What follows is a set of records; give them all back exactly.

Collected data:
──────────
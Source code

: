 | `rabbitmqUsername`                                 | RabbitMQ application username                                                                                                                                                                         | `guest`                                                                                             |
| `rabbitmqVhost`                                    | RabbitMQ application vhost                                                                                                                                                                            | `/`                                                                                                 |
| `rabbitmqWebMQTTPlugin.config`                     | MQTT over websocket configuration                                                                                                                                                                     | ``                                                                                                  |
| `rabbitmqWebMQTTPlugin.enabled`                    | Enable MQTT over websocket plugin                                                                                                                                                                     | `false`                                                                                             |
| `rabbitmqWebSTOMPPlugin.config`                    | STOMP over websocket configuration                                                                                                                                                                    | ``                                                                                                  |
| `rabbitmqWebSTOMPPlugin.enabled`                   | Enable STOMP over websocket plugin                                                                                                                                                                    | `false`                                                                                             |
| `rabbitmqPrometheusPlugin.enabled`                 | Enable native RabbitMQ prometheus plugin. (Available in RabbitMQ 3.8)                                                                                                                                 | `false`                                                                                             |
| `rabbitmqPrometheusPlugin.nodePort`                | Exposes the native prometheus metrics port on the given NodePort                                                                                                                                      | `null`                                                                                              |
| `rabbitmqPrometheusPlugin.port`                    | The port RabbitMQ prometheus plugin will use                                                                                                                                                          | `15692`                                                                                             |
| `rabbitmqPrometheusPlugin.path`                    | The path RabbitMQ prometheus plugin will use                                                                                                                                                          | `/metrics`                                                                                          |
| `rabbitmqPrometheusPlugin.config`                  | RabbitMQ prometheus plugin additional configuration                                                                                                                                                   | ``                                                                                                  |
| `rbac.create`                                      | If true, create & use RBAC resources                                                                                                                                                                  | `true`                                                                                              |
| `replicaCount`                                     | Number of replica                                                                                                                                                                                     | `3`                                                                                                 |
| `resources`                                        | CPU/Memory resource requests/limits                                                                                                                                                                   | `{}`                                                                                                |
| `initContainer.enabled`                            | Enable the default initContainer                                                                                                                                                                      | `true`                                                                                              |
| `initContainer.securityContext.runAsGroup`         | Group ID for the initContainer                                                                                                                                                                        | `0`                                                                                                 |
──────────
### Solved exercise
Source code

: | `rabbitmqUsername`                                 | RabbitMQ application username                                                                                                                                                                         | `guest`                                                                                             |
| `rabbitmqVhost`                                    | RabbitMQ application vhost                                                                                                                                                                            | `/`                                                                                                 |
| `rabbitmqWebMQTTPlugin.config`                     | MQTT over websocket configuration                                                                                                                                                                     | ``                                                                                                  |
| `rabbitmqWebMQTTPlugin.enabled`                    | Enable MQTT over websocket plugin                                                                                                                                                                     | `false`                                                                                             |
| `rabbitmqWebSTOMPPlugin.config`                    | STOMP over websocket configuration                                                                                                                                                                    | ``                                                                                                  |
| `rabbitmqWebSTOMPPlugin.enabled`                   | Enable STOMP over websocket plugin                                                                                                                                                                    | `false`                                                                                             |
| `rabbitmqPrometheusPlugin.enabled`                 | Enable native RabbitMQ prometheus plugin. (Available in RabbitMQ 3.8)                                                                                                                                 | `false`                                                                                             |
| `rabbitmqPrometheusPlugin.nodePort`                | Exposes the native prometheus metrics port on the given NodePort                                                                                                                                      | `null`                                                                                              |
| `rabbitmqPrometheusPlugin.port`                    | The port RabbitMQ prometheus plugin will use                                                                                                                                                          | `15692`                                                                                             |
| `rabbitmqPrometheusPlugin.path`                    | The path RabbitMQ prometheus plugin will use                                                                                                                                                          | `/metrics`                                                                                          |
| `rabbitmqPrometheusPlugin.config`                  | RabbitMQ prometheus plugin additional configuration                                                                                                                                                   | ``                                                                                                  |
| `rbac.create`                                      | If true, create & use RBAC resources                                                                                                                                                                  | `true`                                                                                              |
| `replicaCount`                                     | Number of replica                                                                                                                                                                                     | `3`                                                                                                 |
| `resources`                                        | CPU/Memory resource requests/limits                                                                                                                                                                   | `{}`                                                                                                |
| `initContainer.enabled`                            | Enable the default initContainer                                                                                                                                                                      | `true`                                                                                              |
| `initContainer.securityContext.runAsGroup`         | Group ID for the initContainer                                                                                                                                                                        | `0`                                                                                                 |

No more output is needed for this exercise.